Or like this: PHP Fatal error: Out of memory (allocated x) (tried to allocate x bytes) in /path/to/php/script When blocked, the resulting error output looks something like this: Fatal error: Allowed memory size of x bytes exhausted (tried to allocate x bytes) in /path/to/php/script PHP memory_limit is the maximum amount of server memory a single PHP script is allowed to consume. Unlike say, MySQL’s key_buffer_size or innodb_buffer_pool settings, PHP memory_limit setting is not a storage space where multiple PHP scripts pool from or grow within.

This helps prevent poorly written scripts for eating up all available memory on a server. In other cases I would recommend doing so.PHP.net’s documentations puts it this way: This sets the maximum amount of memory in bytes that a script is allowed to allocate. In this case, the only work around might be restarting the Jupyter process. Even if they are less likely to happen in Python, there are some bug reports for Jupyter.

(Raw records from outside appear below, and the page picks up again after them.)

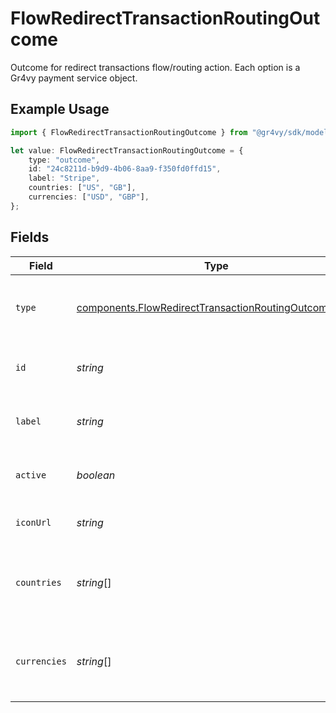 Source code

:# FlowRedirectTransactionRoutingOutcome

Outcome for redirect transactions flow/routing action.
Each option is a Gr4vy payment service object.

## Example Usage

```typescript
import { FlowRedirectTransactionRoutingOutcome } from "@gr4vy/sdk/models/components";

let value: FlowRedirectTransactionRoutingOutcome = {
    type: "outcome",
    id: "24c8211d-b9d9-4b06-8aa9-f350fd0ffd15",
    label: "Stripe",
    countries: ["US", "GB"],
    currencies: ["USD", "GBP"],
};
```

## Fields

| Field                                                                                                                        | Type                                                                                                                         | Required                                                                                                                     | Description                                                                                                                  | Example                                                                                                                      |
| ---------------------------------------------------------------------------------------------------------------------------- | ---------------------------------------------------------------------------------------------------------------------------- | ---------------------------------------------------------------------------------------------------------------------------- | ---------------------------------------------------------------------------------------------------------------------------- | ---------------------------------------------------------------------------------------------------------------------------- |
| `type`                                                                                                                       | [components.FlowRedirectTransactionRoutingOutcomeType](../../models/components/flowredirecttransactionroutingoutcometype.md) | :heavy_minus_sign:                                                                                                           | The type of this resource. Is always `outcome`.                                                                              | outcome                                                                                                                      |
| `id`                                                                                                                         | *string*                                                                                                                     | :heavy_minus_sign:                                                                                                           | Payment service identifier.                                                                                                  | 24c8211d-b9d9-4b06-8aa9-f350fd0ffd15                                                                                         |
| `label`                                                                                                                      | *string*                                                                                                                     | :heavy_minus_sign:                                                                                                           | The display name of the payment service.                                                                                     | Stripe                                                                                                                       |
| `active`                                                                                                                     | *boolean*                                                                                                                    | :heavy_minus_sign:                                                                                                           | The status of the payment service.                                                                                           |                                                                                                                              |
| `iconUrl`                                                                                                                    | *string*                                                                                                                     | :heavy_minus_sign:                                                                                                           | Payment service icon URL.                                                                                                    |                                                                                                                              |
| `countries`                                                                                                                  | *string*[]                                                                                                                   | :heavy_minus_sign:                                                                                                           | Accepted currency ISO codes for the payment service.                                                                         | [<br/>"US",<br/>"GB"<br/>]                                                                                                   |
| `currencies`                                                                                                                 | *string*[]                                                                                                                   | :heavy_minus_sign:                                                                                                           | Accepted country ISO codes for the payment service.                                                                          | [<br/>"USD",<br/>"GBP"<br/>]                                                                                                 |
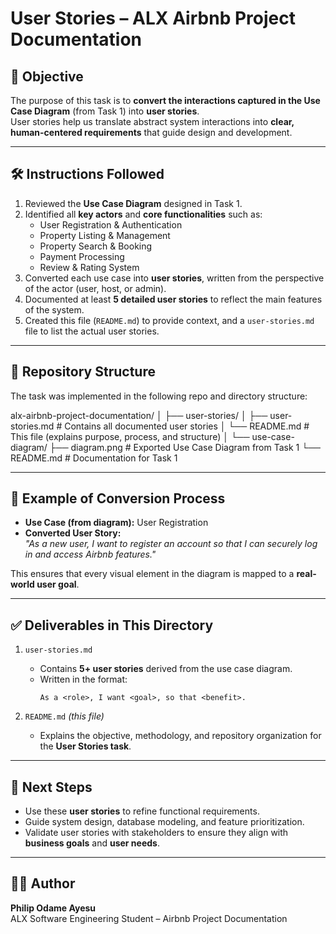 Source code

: # User Stories – ALX Airbnb Project Documentation

## 📌 Objective

The purpose of this task is to **convert the interactions captured in the Use Case Diagram** (from Task 1) into **user stories**.  
User stories help us translate abstract system interactions into **clear, human-centered requirements** that guide design and development.

---

## 🛠 Instructions Followed

1. Reviewed the **Use Case Diagram** designed in Task 1.
2. Identified all **key actors** and **core functionalities** such as:
   - User Registration & Authentication
   - Property Listing & Management
   - Property Search & Booking
   - Payment Processing
   - Review & Rating System
3. Converted each use case into **user stories**, written from the perspective of the actor (user, host, or admin).
4. Documented at least **5 detailed user stories** to reflect the main features of the system.
5. Created this file (`README.md`) to provide context, and a `user-stories.md` file to list the actual user stories.

---

## 📂 Repository Structure

The task was implemented in the following repo and directory structure:

alx-airbnb-project-documentation/
│
├── user-stories/
│ ├── user-stories.md # Contains all documented user stories
│ └── README.md # This file (explains purpose, process, and structure)
│
└── use-case-diagram/
├── diagram.png # Exported Use Case Diagram from Task 1
└── README.md # Documentation for Task 1

---

## 🧾 Example of Conversion Process

- **Use Case (from diagram):** User Registration
- **Converted User Story:**  
  _"As a new user, I want to register an account so that I can securely log in and access Airbnb features."_

This ensures that every visual element in the diagram is mapped to a **real-world user goal**.

---

## ✅ Deliverables in This Directory

1. `user-stories.md`

   - Contains **5+ user stories** derived from the use case diagram.
   - Written in the format:
     ```
     As a <role>, I want <goal>, so that <benefit>.
     ```

2. `README.md` _(this file)_
   - Explains the objective, methodology, and repository organization for the **User Stories task**.

---

## 🚀 Next Steps

- Use these **user stories** to refine functional requirements.
- Guide system design, database modeling, and feature prioritization.
- Validate user stories with stakeholders to ensure they align with **business goals** and **user needs**.

---

## 👨‍💻 Author

**Philip Odame Ayesu**  
ALX Software Engineering Student – Airbnb Project Documentation
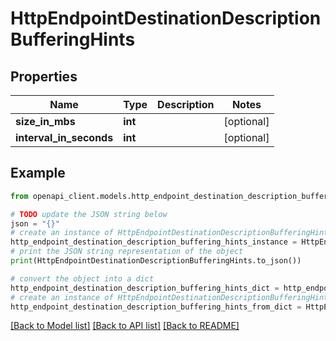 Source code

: # HttpEndpointDestinationDescriptionBufferingHints


## Properties

Name | Type | Description | Notes
------------ | ------------- | ------------- | -------------
**size_in_mbs** | **int** |  | [optional] 
**interval_in_seconds** | **int** |  | [optional] 

## Example

```python
from openapi_client.models.http_endpoint_destination_description_buffering_hints import HttpEndpointDestinationDescriptionBufferingHints

# TODO update the JSON string below
json = "{}"
# create an instance of HttpEndpointDestinationDescriptionBufferingHints from a JSON string
http_endpoint_destination_description_buffering_hints_instance = HttpEndpointDestinationDescriptionBufferingHints.from_json(json)
# print the JSON string representation of the object
print(HttpEndpointDestinationDescriptionBufferingHints.to_json())

# convert the object into a dict
http_endpoint_destination_description_buffering_hints_dict = http_endpoint_destination_description_buffering_hints_instance.to_dict()
# create an instance of HttpEndpointDestinationDescriptionBufferingHints from a dict
http_endpoint_destination_description_buffering_hints_from_dict = HttpEndpointDestinationDescriptionBufferingHints.from_dict(http_endpoint_destination_description_buffering_hints_dict)
```
[[Back to Model list]](../README.md#documentation-for-models) [[Back to API list]](../README.md#documentation-for-api-endpoints) [[Back to README]](../README.md)



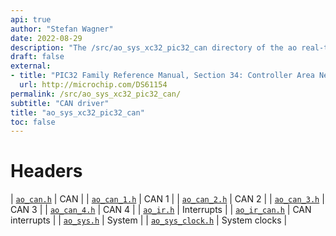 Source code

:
 ```yaml
---
api: true
author: "Stefan Wagner"
date: 2022-08-29
description: "The /src/ao_sys_xc32_pic32_can directory of the ao real-time operating system."
draft: false
external:
- title: "PIC32 Family Reference Manual, Section 34: Controller Area Network (CAN)"
  url: http://microchip.com/DS61154
permalink: /src/ao_sys_xc32_pic32_can/ 
subtitle: "CAN driver"
title: "ao_sys_xc32_pic32_can"
toc: false
---
```


# Headers

| [`ao_can.h`](ao_can.h.md) | CAN |
| [`ao_can_1.h`](ao_can_1.h.md) | CAN 1 |
| [`ao_can_2.h`](ao_can_2.h.md) | CAN 2 |
| [`ao_can_3.h`](ao_can_3.h.md) | CAN 3 |
| [`ao_can_4.h`](ao_can_4.h.md) | CAN 4 |
| [`ao_ir.h`](ao_ir.h.md) | Interrupts |
| [`ao_ir_can.h`](ao_ir_can.h.md) | CAN interrupts |
| [`ao_sys.h`](ao_sys.h.md) | System |
| [`ao_sys_clock.h`](ao_sys_clock.h.md) | System clocks |
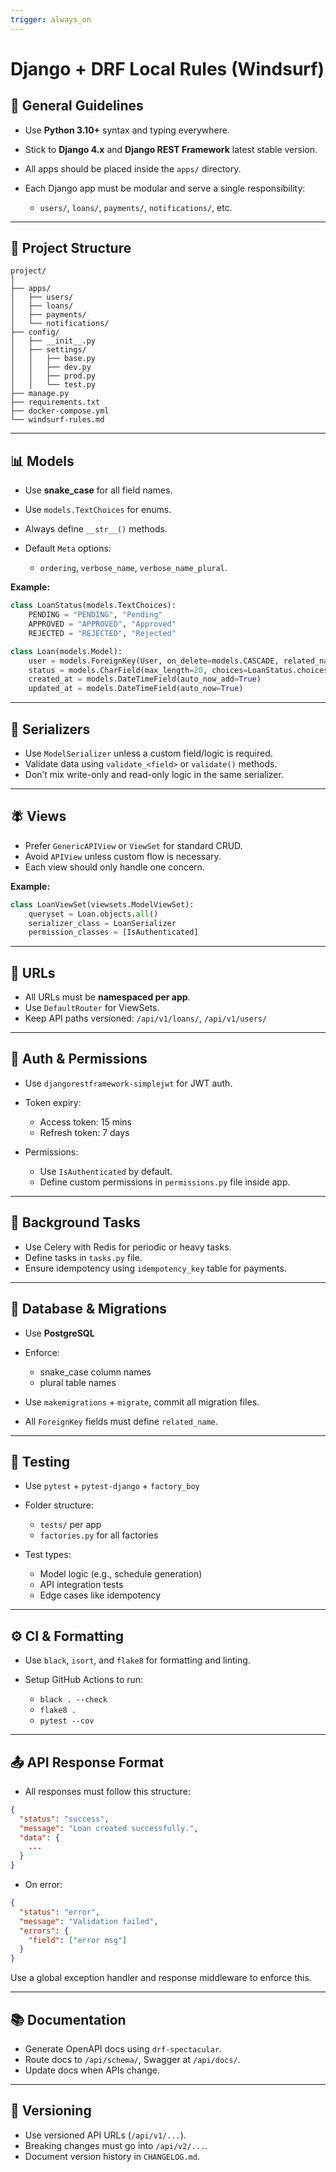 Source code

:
 ```yaml
---
trigger: always_on
---
```


# Django + DRF Local Rules (Windsurf)

## 🔧 General Guidelines

* Use **Python 3.10+** syntax and typing everywhere.
* Stick to **Django 4.x** and **Django REST Framework** latest stable version.
* All apps should be placed inside the `apps/` directory.
* Each Django app must be modular and serve a single responsibility:

  * `users/`, `loans/`, `payments/`, `notifications/`, etc.

---

## 📃 Project Structure

```
project/
│
├── apps/
│   ├── users/
│   ├── loans/
│   ├── payments/
│   └── notifications/
├── config/
│   ├── __init__.py
│   ├── settings/
│   │   ├── base.py
│   │   ├── dev.py
│   │   ├── prod.py
│   │   └── test.py
├── manage.py
├── requirements.txt
├── docker-compose.yml
└── windsurf-rules.md
```

---

## 📊 Models

* Use **snake\_case** for all field names.
* Use `models.TextChoices` for enums.
* Always define `__str__()` methods.
* Default `Meta` options:

  * `ordering`, `verbose_name`, `verbose_name_plural`.

**Example:**

```python
class LoanStatus(models.TextChoices):
    PENDING = "PENDING", "Pending"
    APPROVED = "APPROVED", "Approved"
    REJECTED = "REJECTED", "Rejected"

class Loan(models.Model):
    user = models.ForeignKey(User, on_delete=models.CASCADE, related_name="loans")
    status = models.CharField(max_length=20, choices=LoanStatus.choices, default=LoanStatus.PENDING)
    created_at = models.DateTimeField(auto_now_add=True)
    updated_at = models.DateTimeField(auto_now=True)
```

---

## 🧬 Serializers

* Use `ModelSerializer` unless a custom field/logic is required.
* Validate data using `validate_<field>` or `validate()` methods.
* Don’t mix write-only and read-only logic in the same serializer.

---

## 🪰 Views

* Prefer `GenericAPIView` or `ViewSet` for standard CRUD.
* Avoid `APIView` unless custom flow is necessary.
* Each view should only handle one concern.

**Example:**

```python
class LoanViewSet(viewsets.ModelViewSet):
    queryset = Loan.objects.all()
    serializer_class = LoanSerializer
    permission_classes = [IsAuthenticated]
```

---

## 📌 URLs

* All URLs must be **namespaced per app**.
* Use `DefaultRouter` for ViewSets.
* Keep API paths versioned: `/api/v1/loans/`, `/api/v1/users/`

---

## 🔐 Auth & Permissions

* Use `djangorestframework-simplejwt` for JWT auth.
* Token expiry:

  * Access token: 15 mins
  * Refresh token: 7 days
* Permissions:

  * Use `IsAuthenticated` by default.
  * Define custom permissions in `permissions.py` file inside app.

---

## 🔁 Background Tasks

* Use Celery with Redis for periodic or heavy tasks.
* Define tasks in `tasks.py` file.
* Ensure idempotency using `idempotency_key` table for payments.

---

## 💾 Database & Migrations

* Use **PostgreSQL**
* Enforce:

  * snake\_case column names
  * plural table names
* Use `makemigrations` + `migrate`, commit all migration files.
* All `ForeignKey` fields must define `related_name`.

---

## 🥪 Testing

* Use `pytest` + `pytest-django` + `factory_boy`
* Folder structure:

  * `tests/` per app
  * `factories.py` for all factories
* Test types:

  * Model logic (e.g., schedule generation)
  * API integration tests
  * Edge cases like idempotency

---

## ⚙️ CI & Formatting

* Use `black`, `isort`, and `flake8` for formatting and linting.
* Setup GitHub Actions to run:

  * `black . --check`
  * `flake8 .`
  * `pytest --cov`

---

## 📤 API Response Format

* All responses must follow this structure:

```json
{
  "status": "success",
  "message": "Loan created successfully.",
  "data": {
    ...
  }
}
```

* On error:

```json
{
  "status": "error",
  "message": "Validation failed",
  "errors": {
    "field": ["error msg"]
  }
}
```

Use a global exception handler and response middleware to enforce this.

---

## 📚 Documentation

* Generate OpenAPI docs using `drf-spectacular`.
* Route docs to `/api/schema/`, Swagger at `/api/docs/`.
* Update docs when APIs change.

---

## 🔖 Versioning

* Use versioned API URLs (`/api/v1/...`).
* Breaking changes must go into `/api/v2/...`.
* Document version history in `CHANGELOG.md`.
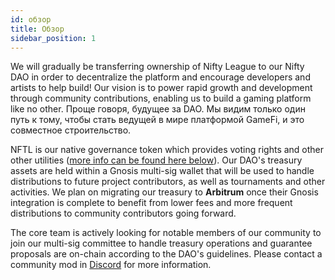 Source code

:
 ```yaml
---
id: обзор
title: Обзор
sidebar_position: 1
---
```


We will gradually be transferring ownership of Nifty League to our Nifty DAO in order to decentralize the platform and encourage developers and artists to help build! Our vision is to power rapid growth and development through community contributions, enabling us to build a gaming platform like no other. Проще говоря, будущее за DAO. Мы видим только один путь к тому, чтобы стать ведущей в мире платформой GameFi, и это совместное строительство.

NFTL is our native governance token which provides voting rights and other other utilities ([more info can be found here below](https://nifty-league.com/about#nftl)). Our DAO's treasury assets are held within a Gnosis multi-sig wallet that will be used to handle distributions to future project contributors, as well as tournaments and other activities. We plan on migrating our treasury to **Arbitrum** once their Gnosis integration is complete to benefit from lower fees and more frequent distributions to community contributors going forward.

The core team is actively looking for notable members of our community to join our multi-sig committee to handle treasury operations and guarantee proposals are on-chain according to the DAO's guidelines. Please contact a community mod in [Discord](https://discord.gg/niftyleague) for more information.
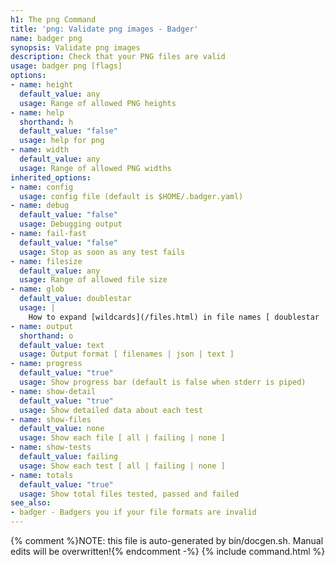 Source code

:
 ```yaml
---
h1: The png Command
title: 'png: Validate png images - Badger'
name: badger png
synopsis: Validate png images
description: Check that your PNG files are valid
usage: badger png [flags]
options:
- name: height
  default_value: any
  usage: Range of allowed PNG heights
- name: help
  shorthand: h
  default_value: "false"
  usage: help for png
- name: width
  default_value: any
  usage: Range of allowed PNG widths
inherited_options:
- name: config
  usage: config file (default is $HOME/.badger.yaml)
- name: debug
  default_value: "false"
  usage: Debugging output
- name: fail-fast
  default_value: "false"
  usage: Stop as soon as any test fails
- name: filesize
  default_value: any
  usage: Range of allowed file size
- name: glob
  default_value: doublestar
  usage: |
    How to expand [wildcards](/files.html) in file names [ doublestar | golang | none ]
- name: output
  shorthand: o
  default_value: text
  usage: Output format [ filenames | json | text ]
- name: progress
  default_value: "true"
  usage: Show progress bar (default is false when stderr is piped)
- name: show-detail
  default_value: "true"
  usage: Show detailed data about each test
- name: show-files
  default_value: none
  usage: Show each file [ all | failing | none ]
- name: show-tests
  default_value: failing
  usage: Show each test [ all | failing | none ]
- name: totals
  default_value: "true"
  usage: Show total files tested, passed and failed
see_also:
- badger - Badgers you if your file formats are invalid
---
```

{% comment %}NOTE: this file is auto-generated by bin/docgen.sh.  Manual edits will be overwritten!{% endcomment -%}
{% include command.html %}
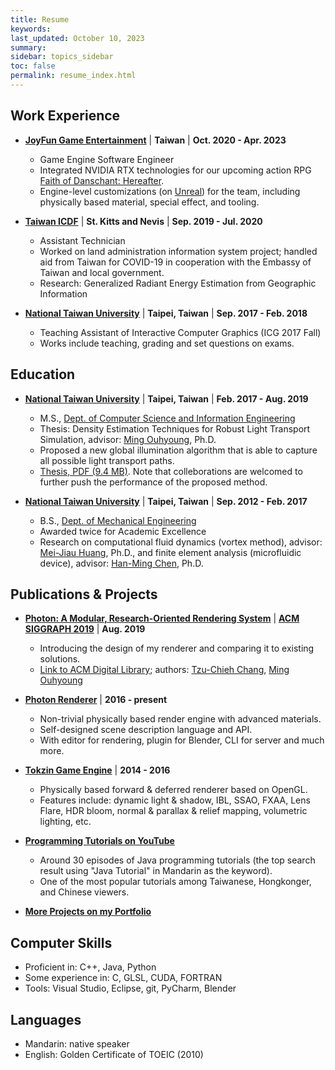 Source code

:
 ```yaml
---
title: Resume
keywords: 
last_updated: October 10, 2023
summary: 
sidebar: topics_sidebar
toc: false
permalink: resume_index.html
---
```


## Work Experience

* [**JoyFun Game Entertainment**](https://joyfun.wangyuan.com/index.html) \| **Taiwan** \| **Oct. 2020 - Apr. 2023**
  * Game Engine Software Engineer
  * Integrated NVIDIA RTX technologies for our upcoming action RPG [Faith of Danschant: Hereafter](https://www.youtube.com/watch?v=YvQjamB9IFI).
  * Engine-level customizations (on [Unreal](https://www.unrealengine.com/en-US)) for the team, including physically based material, special effect, and tooling.

* [**Taiwan ICDF**](https://www.icdf.org.tw/mp.asp?mp=2) \| **St. Kitts and Nevis** \| **Sep. 2019 - Jul. 2020**
  * Assistant Technician
  * Worked on land administration information system project; handled aid from Taiwan for COVID-19 in cooperation with the Embassy of Taiwan and local government.
  * Research: Generalized Radiant Energy Estimation from Geographic Information

* [**National Taiwan University**](https://www.ntu.edu.tw/english/) \| **Taipei, Taiwan** \| **Sep. 2017 - Feb. 2018**
  * Teaching Assistant of Interactive Computer Graphics (ICG 2017 Fall)
  * Works include teaching, grading and set questions on exams.

## Education

* [**National Taiwan University**](https://www.ntu.edu.tw/english/) \| **Taipei, Taiwan** \| **Feb. 2017 - Aug. 2019**
  * M.S., [Dept. of Computer Science and Information Engineering](https://www.csie.ntu.edu.tw/)
  * Thesis: Density Estimation Techniques for Robust Light Transport Simulation, advisor: [Ming Ouhyoung](https://www.csie.ntu.edu.tw/~ming/), Ph.D.
  * Proposed a new global illumination algorithm that is able to capture all possible light transport paths.
  * [Thesis, PDF (9.4 MB)](resources/thesis_20190818_protected.pdf). Note that colleborations are welcomed to further push the performance of the proposed method.

* [**National Taiwan University**](https://www.ntu.edu.tw/english/) \| **Taipei, Taiwan** \| **Sep. 2012 - Feb. 2017**
  * B.S., [Dept. of Mechanical Engineering](http://www.me.ntu.edu.tw/main.php?site_id=1)
  * Awarded twice for Academic Excellence
  * Research on computational fluid dynamics (vortex method), advisor: [Mei-Jiau Huang](http://www.me.ntu.edu.tw/main.php?mod=adv_custom_page&func=show_page&site_id=0&page_id=193), Ph.D., and finite element analysis (microfluidic device), advisor: [Han-Ming Chen](http://www.me.ntu.edu.tw/main.php?mod=adv_custom_page&func=show_page&site_id=0&page_id=172), Ph.D.

## Publications & Projects

* [**Photon: A Modular, Research-Oriented Rendering System**](portfolio_sig2019_photon.html) \| [**ACM SIGGRAPH 2019**](https://s2019.siggraph.org/) \| **Aug. 2019**
  * Introducing the design of my renderer and comparing it to existing solutions.
  * [Link to ACM Digital Library](https://dl.acm.org/doi/10.1145/3306214.3338586); authors: [Tzu-Chieh Chang](index.html), [Ming Ouhyoung](https://www.csie.ntu.edu.tw/~ming/)

* [**Photon Renderer**](portfolio_photon_v2.html) \| **2016 - present**
  * Non-trivial physically based render engine with advanced materials.
  * Self-designed scene description language and API.
  * With editor for rendering, plugin for Blender, CLI for server and much more.

* [**Tokzin Game Engine**](portfolio_tokzin.html) \| **2014 - 2016**
  * Physically based forward & deferred renderer based on OpenGL.
  * Features include: dynamic light & shadow, IBL, SSAO, FXAA, Lens Flare, HDR bloom, normal & parallax & relief mapping, volumetric lighting, etc.

* [**Programming Tutorials on YouTube**](https://www.youtube.com/c/TCCTheDeveloper)
  * Around 30 episodes of Java programming tutorials (the top search result using "Java Tutorial" in Mandarin as the keyword).
  * One of the most popular tutorials among Taiwanese, Hongkonger, and Chinese viewers.

* [**More Projects on my Portfolio**](portfolio_index.html)

## Computer Skills

* Proficient in: C++, Java, Python
* Some experience in: C, GLSL, CUDA, FORTRAN
* Tools: Visual Studio, Eclipse, git, PyCharm, Blender

## Languages

* Mandarin: native speaker
* English: Golden Certificate of TOEIC (2010)
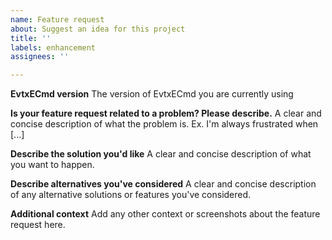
 ```yaml
---
name: Feature request
about: Suggest an idea for this project
title: ''
labels: enhancement
assignees: ''

---
```


**EvtxECmd version**
The version of EvtxECmd you are currently using

**Is your feature request related to a problem? Please describe.**
A clear and concise description of what the problem is. Ex. I'm always frustrated when [...]

**Describe the solution you'd like**
A clear and concise description of what you want to happen.

**Describe alternatives you've considered**
A clear and concise description of any alternative solutions or features you've considered.

**Additional context**
Add any other context or screenshots about the feature request here.
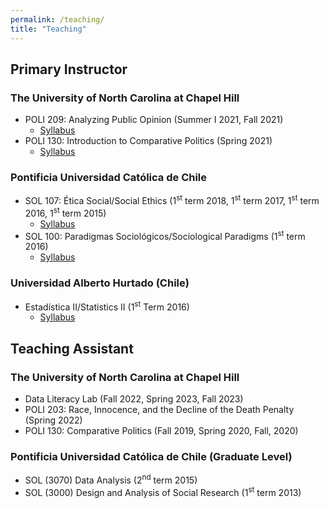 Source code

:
 ```yaml
---
permalink: /teaching/
title: "Teaching"
---
```


## Primary Instructor

### The University of North Carolina at Chapel Hill
- POLI 209: Analyzing Public Opinion (Summer I 2021, Fall 2021)
    - [Syllabus](/files/teaching/poli209_syllabus_2021_fall.pdf)
- POLI 130: Introduction to Comparative Politics (Spring 2021)
    - [Syllabus](/files/teaching/poli130_syllabus_2021.pdf)

### Pontificia Universidad Católica de Chile
- SOL 107: Ética Social/Social Ethics (1<sup>st</sup> term 2018, 1<sup>st</sup> term 2017, 1<sup>st</sup> term 2016, 1<sup>st</sup> term 2015)
    - [Syllabus](/files/teaching/social_ethics.pdf)
- SOL 100: Paradigmas Sociológicos/Sociological Paradigms (1<sup>st</sup> term 2016)
    - [Syllabus](/files/teaching/sociological_paradigms.pdf)
    
### Universidad Alberto Hurtado (Chile)
- Estadística II/Statistics II (1<sup>st</sup> Term 2016)
    - [Syllabus](/files/teaching/statistics_2.pdf)

## Teaching Assistant

### The University of North Carolina at Chapel Hill
- Data Literacy Lab (Fall 2022, Spring 2023, Fall 2023)
- POLI 203: Race, Innocence, and the Decline of the Death Penalty (Spring 2022)
- POLI 130: Comparative Politics (Fall 2019, Spring 2020, Fall, 2020)

### Pontificia Universidad Católica de Chile (Graduate Level)
- SOL (3070) Data Analysis (2<sup>nd</sup> term 2015)
- SOL (3000) Design and Analysis of Social Research (1<sup>st</sup> term 2013)
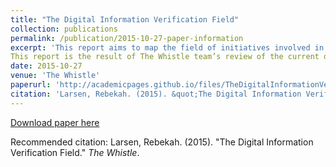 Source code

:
 ```yaml
---
title: "The Digital Information Verification Field"
collection: publications
permalink: /publication/2015-10-27-paper-information
excerpt: 'This report aims to map the field of initiatives involved in the verification of digital information. The impetus for this research was the ongoing development of The Whistle, a web application that aims to connect civilian witnesses who are digitally reporting human rights violations with human rights organisations that can help them pursue accountability. Based on the premise that verification can be a bottleneck for these organisations' use of civilian witness information as evidence, The Whistle aims to speed verification practices with an eye to increasing the variety and volume of civilian witness voices in human rights reporting.
This report is the result of The Whistle team’s review of the current digital information verification field. We examined the actors, their aims, and their processes in order to identify best practices, find potential partners in the field, and determine if there were any gaps The Whistle could fill.'
date: 2015-10-27
venue: 'The Whistle'
paperurl: 'http://academicpages.github.io/files/TheDigitalInformationVerificationField.pdf'
citation: 'Larsen, Rebekah. (2015). &quot;The Digital Information Verification Field&quot; <i>The Whistle</i>.'
---
```



[Download paper here](http://academicpages.github.io/files/TheDigitalInformationVerificationField.pdf)

Recommended citation: Larsen, Rebekah. (2015). "The Digital Information Verification Field." <i>The Whistle</i>.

These type of bugs are called memory leak and often occur in server processes running for a long time. In this case you actually might have to shutdown the notebook manually or use some other method to delete the (global) variables.Ī completely different reason for the same kind of problem might be a bug in Jupyter. If you are storing large files in (different) variables over weeks, the data will stay in memory and eventually fill it up. by using del, if the variable is overwritten with something else or if it goes out of scope (a local variable at the end of a function). Python's garbage collector will free the memory again (in most cases) if it detects that the data is not needed anylonger. If you load a file in a Jupyter notebook and store its content in a variable, the underlying Python process will keep the memory for this data allocated as long as the variable exists and the notebook is running.